Part of the problem lies in the ambiguity of the word "safe." Top
Government aviation officials have used the term over and over to
describe Valujet, and all other U.S. airlines.
Somehow, though, to the public, which has been bombarded with
images of salvage crews in the Everglades and reports of the Federal
Aviation Administration's long-standing concerns about Valujet, the
word "safe" sounds off-key.
But what is safe? Is boarding a metal tube that hurtles through
the air at hundreds of miles an hour ever safe? Better, perhaps,
never to leave home. But isn't flying supposed to be safer than
driving across the country or across town? Considering the number of
people who die in airplane crashes, the answer is yes.
U.S. airlines are so safe now that accidents are largely random
events. The average passenger would have to take a flight every day
for thousands of years before he would be in a plane crash.
But in the age of sound bites, aviation officials often do not
have the time to make this point. Instead, they often oversimplify
the issue by talking about "one level of safety" and their drive for
"zero accidents." These phrases make consumers comfortable most of
the time but highly skeptical after a crash.
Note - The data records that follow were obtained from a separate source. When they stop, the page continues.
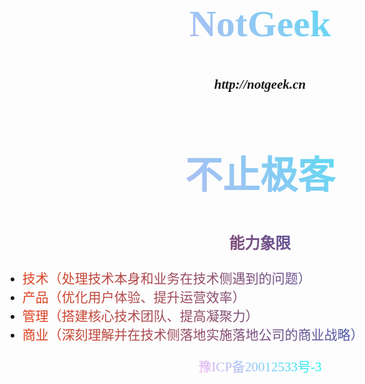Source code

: <style>
/*NotGeek.cn 官网的样式 */
body {
    max-width: 52rem;
    padding: 2rem;
    margin: auto;
    font-family: 'Source Han Serif', serif;
    font-size: 21px;
}
img {
    max-width:100%;
    max-height:100%;
    display: block;
    text-align: center;
    margin:auto;
}
figcaption {
    text-align: center;
}
nav a, footer div {
    margin:0px 5px;
    background-image: linear-gradient(
            45deg,
            #e44219,
            #005ff3
    );
    background-clip: text;
    -webkit-background-clip: text;
    -webkit-text-fill-color: transparent;
}
a {
    margin:0px 5px;
    background-image: linear-gradient(
            45deg,
            #F6AAF2,
            #8CC9F3,
            #00FBEF
    );
    background-clip: text;
    -webkit-background-clip: text;
    -webkit-text-fill-color: transparent;
}
p {
    font-size: 27px;
}
p, li, h1,h3 {
    background-image: linear-gradient(
            45deg,
            #e44219,
            #005ff3
    );
    background-clip: text;
    -webkit-background-clip: text;
    -webkit-text-fill-color: transparent;
}
h1 {
    background-image: linear-gradient(
            45deg,
            #F6AAF2,
            #8CC9F3,
            #00FBEF
    );
    background-clip: text;
    -webkit-background-clip: text;
    -webkit-text-fill-color: transparent;
    font-size: 75px;
}
h2 {
background-image: linear-gradient(
            45deg,
            #F6AAF2,
            #8CC9F3,
            #00FBEF
    );
    background-clip: text;
    -webkit-background-clip: text;
    -webkit-text-fill-color: transparent;
    font-size: 60px;
}
tr {
  display: flex;
}
td {
  flex-grow: 1
}
.center {
    display: flex;
    justify-content:center;
    align-items:center;
}
</style>


<figcaption><h2>NotGeek</h2></figcaption>
<figcaption><h5>http://notgeek.cn</h5></figcaption>
<figcaption><h2>不止极客</h2></figcaption>
<figcaption><h3>能力象限</h3></figcaption>

- 技术（处理技术本身和业务在技术侧遇到的问题）
- 产品（优化用户体验、提升运营效率）
- 管理（搭建核心技术团队、提高凝聚力）
- 商业（深刻理解并在技术侧落地实施落地公司的商业战略）





<figcaption>
<a href="https://beian.miit.gov.cn/" target='_blank'>
豫ICP备20012533号-3
</a>
</figcaption>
Accidents make them
wonder if there are asterisks after these catchy phrases but no fine
print for the public to read.
Experts can say that certain regions of the world are more
dangerous than others for air travel, partly because of systemic
problems like antiquated radar equipment and inadequate training.
But despite the bountiful statistics on U.S. airlines and endless
attempts to slice the numbers every which way, a reliable index for
predicting crashes has proved elusive.
"There is no such animal," said Ed Perkins, the editor of the
Consumer Reports Travel Letter. "I can't sit here at my desk and
tell you that airline A is safer than airline B."
If there were a way to predict, the airlines would no doubt use it
in their marketing, as Volvo regularly touts the safety of its cars.
Some airlines often hint in their advertisements that they are safer
than their competitors, but no airline explicitly brags about its
One reason is that they know that the kind of human error that
appears to have led to the Valujet crash -- a mistake in labeling a
box of hazardous oxygen generators that were put on board flight 592
-- could easily befall any one of them. …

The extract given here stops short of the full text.